Tips & Takeaways
- Give your program a family-friendly facelift! You don’t have to start from scratch to make a multigenerational program. If you already have a great program for kids or adults, try altering a few things to make it more engaging and inclusive of other age groups.
- Revise elements of an existing program using the prototyping process. Prototyping is an iterative process of design (test, redesign, test again) that will get you the best results in the end.
- Test your program in chunks, rather than all at once. It's easier and less stressful.
Quick & Easy To-Dos
- Pick one part of an existing program that could be improved. Try changing it up a bit the next time you do it.
-What was better? What was worse?
-What worked?

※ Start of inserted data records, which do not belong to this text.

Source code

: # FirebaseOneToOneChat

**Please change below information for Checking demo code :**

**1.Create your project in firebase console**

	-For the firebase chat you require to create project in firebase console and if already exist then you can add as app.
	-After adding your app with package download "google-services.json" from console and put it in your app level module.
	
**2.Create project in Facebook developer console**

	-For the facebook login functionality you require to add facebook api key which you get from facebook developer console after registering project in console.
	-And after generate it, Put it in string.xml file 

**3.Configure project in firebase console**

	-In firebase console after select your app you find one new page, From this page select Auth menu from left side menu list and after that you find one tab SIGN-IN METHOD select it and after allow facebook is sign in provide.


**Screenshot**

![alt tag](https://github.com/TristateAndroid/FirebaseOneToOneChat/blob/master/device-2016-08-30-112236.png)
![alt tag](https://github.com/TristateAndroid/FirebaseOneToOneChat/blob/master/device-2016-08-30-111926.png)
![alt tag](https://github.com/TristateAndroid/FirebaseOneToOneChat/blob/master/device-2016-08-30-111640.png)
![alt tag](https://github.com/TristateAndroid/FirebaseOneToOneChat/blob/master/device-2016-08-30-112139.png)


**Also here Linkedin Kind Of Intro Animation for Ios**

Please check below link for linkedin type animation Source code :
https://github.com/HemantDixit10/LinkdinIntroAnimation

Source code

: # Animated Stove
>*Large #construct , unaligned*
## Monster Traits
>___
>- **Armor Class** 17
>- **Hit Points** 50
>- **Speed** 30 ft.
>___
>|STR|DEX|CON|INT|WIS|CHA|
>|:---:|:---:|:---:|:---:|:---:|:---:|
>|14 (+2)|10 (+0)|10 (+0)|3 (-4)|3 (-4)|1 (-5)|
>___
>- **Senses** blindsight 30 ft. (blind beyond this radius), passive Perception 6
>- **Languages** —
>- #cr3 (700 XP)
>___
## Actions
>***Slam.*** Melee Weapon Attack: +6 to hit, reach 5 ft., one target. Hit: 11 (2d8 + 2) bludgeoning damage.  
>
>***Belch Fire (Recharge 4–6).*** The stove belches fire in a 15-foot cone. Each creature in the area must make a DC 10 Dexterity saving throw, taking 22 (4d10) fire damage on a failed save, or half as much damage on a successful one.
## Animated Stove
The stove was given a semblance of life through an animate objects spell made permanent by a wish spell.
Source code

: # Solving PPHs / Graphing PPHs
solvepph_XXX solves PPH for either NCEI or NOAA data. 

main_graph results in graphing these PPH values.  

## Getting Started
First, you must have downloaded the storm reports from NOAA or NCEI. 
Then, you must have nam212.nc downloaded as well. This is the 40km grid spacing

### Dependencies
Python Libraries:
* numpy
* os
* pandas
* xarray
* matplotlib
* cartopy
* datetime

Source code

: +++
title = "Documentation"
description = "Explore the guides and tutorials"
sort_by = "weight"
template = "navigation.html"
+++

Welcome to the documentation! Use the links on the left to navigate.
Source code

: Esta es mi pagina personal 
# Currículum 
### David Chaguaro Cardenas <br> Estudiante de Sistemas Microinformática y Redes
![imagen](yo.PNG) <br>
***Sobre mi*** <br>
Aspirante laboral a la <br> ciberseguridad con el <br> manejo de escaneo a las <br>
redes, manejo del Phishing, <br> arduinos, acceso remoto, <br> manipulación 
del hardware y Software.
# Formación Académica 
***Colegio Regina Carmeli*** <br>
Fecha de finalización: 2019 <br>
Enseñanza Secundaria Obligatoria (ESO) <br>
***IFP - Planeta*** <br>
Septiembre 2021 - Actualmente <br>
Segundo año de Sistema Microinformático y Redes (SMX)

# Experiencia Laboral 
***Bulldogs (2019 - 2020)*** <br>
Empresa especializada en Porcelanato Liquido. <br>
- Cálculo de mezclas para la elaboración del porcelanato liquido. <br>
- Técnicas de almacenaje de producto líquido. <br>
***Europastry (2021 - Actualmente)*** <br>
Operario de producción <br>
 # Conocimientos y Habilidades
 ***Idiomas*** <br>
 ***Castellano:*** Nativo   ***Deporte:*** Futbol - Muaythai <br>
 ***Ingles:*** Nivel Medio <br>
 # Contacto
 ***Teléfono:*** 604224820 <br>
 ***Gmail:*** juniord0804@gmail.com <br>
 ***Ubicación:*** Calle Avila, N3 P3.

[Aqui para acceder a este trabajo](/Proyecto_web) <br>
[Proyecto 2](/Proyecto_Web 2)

What didn't?
-How might you do it differently next time?
- Have a fun kids’ craft program? Try adding:
-Chairs for adults.
-Scissors and adult-sized supplies.
-Cue cards for adults with questions or conversation starters, so they can chat with their kids.
-Kits so adults can work on their own project alongside their kids, rather than just helping them.
-Roles for both adults and kids so they can collaborate together and work as a team
The revisions made to the USS Constitution Museum's Writing with a Quill Pen program's environment, content, and materials allow families of all ages to gather around and more successfully participate with the activity. These revisions and more were done in less than two weeks during the summer of 2014. Learn more here.
Revising an Existing Program: Cheap, Quick, and Easy, But it Can Make a World of Difference
Have a small budget? Don’t have a lot of time? Want to just dip your toe in the family program waters? Take an existing program and try making it more engaging for multiple generations using the strategies on this website. This will cut down on resources and staff time since you already have the bones of a good program.
Examples of Revising Programs at the USS Constitution Museum
With two weeks of summer left in 2014, the Engage Families team revised two of the USS Constitution Museum's existing programs. That's all it took, two weeks and maybe $100 total for both programs. We spent a few hours a day observing the existing program and trying lots of new things. By the end of the second week we felt we had made great strides taking kids programs and making them into truly successful multigenerational programs. You can read more about our process below.
When to Revise?
We decided to revise our Writing with a Quill Pen and caulking, or waterproofing, programs because we were not seeing the multigenerational engagement we hoped for. Adults were simply helping kids or not participating at all. Quill Pens was more a craft activity than a content-rich, immersive, social experience. We wanted each program to do more.
You will develop your own criteria for success, but just to give you an idea, here's our criteria in a nutshell:
- Is everyone engaged?
- Are adults actively (vs. passively) participating?
- Are some family members (often adults or "littles") distracted or bored?
- Are families experiencing a meaningful interaction (rather than just doing a trivial activity)?
- Is this a social (rather than individual) activity? Are people talking to each other? Are they collaborating or working as a team?
- Is everyone having fun together?
So What did We Do?
Using the sub-categories that make up the Programs section of this website, we took a critical look at each program for areas we should improve in order to reach our goal of successful multigenerational engagement. Here is an overview of what we did for each program (you can read more in depth on these changes below):
During the revision of our Caulking a Ship program, we rethought our program location and environment. We started with a white table in a corner with no context. Then we tried putting the program in our Discovery Center, a more family-friendly area, with smaller tables that families could gather around, but there were too many distractions. Finally, we realized we already had a perfect place in our exhibit gallery, where we we could put our ship side next to a stage-set of USS Constitution's side. This area has high visibility, attracts an audience, and provides a great deal of context we lacked elsewhere.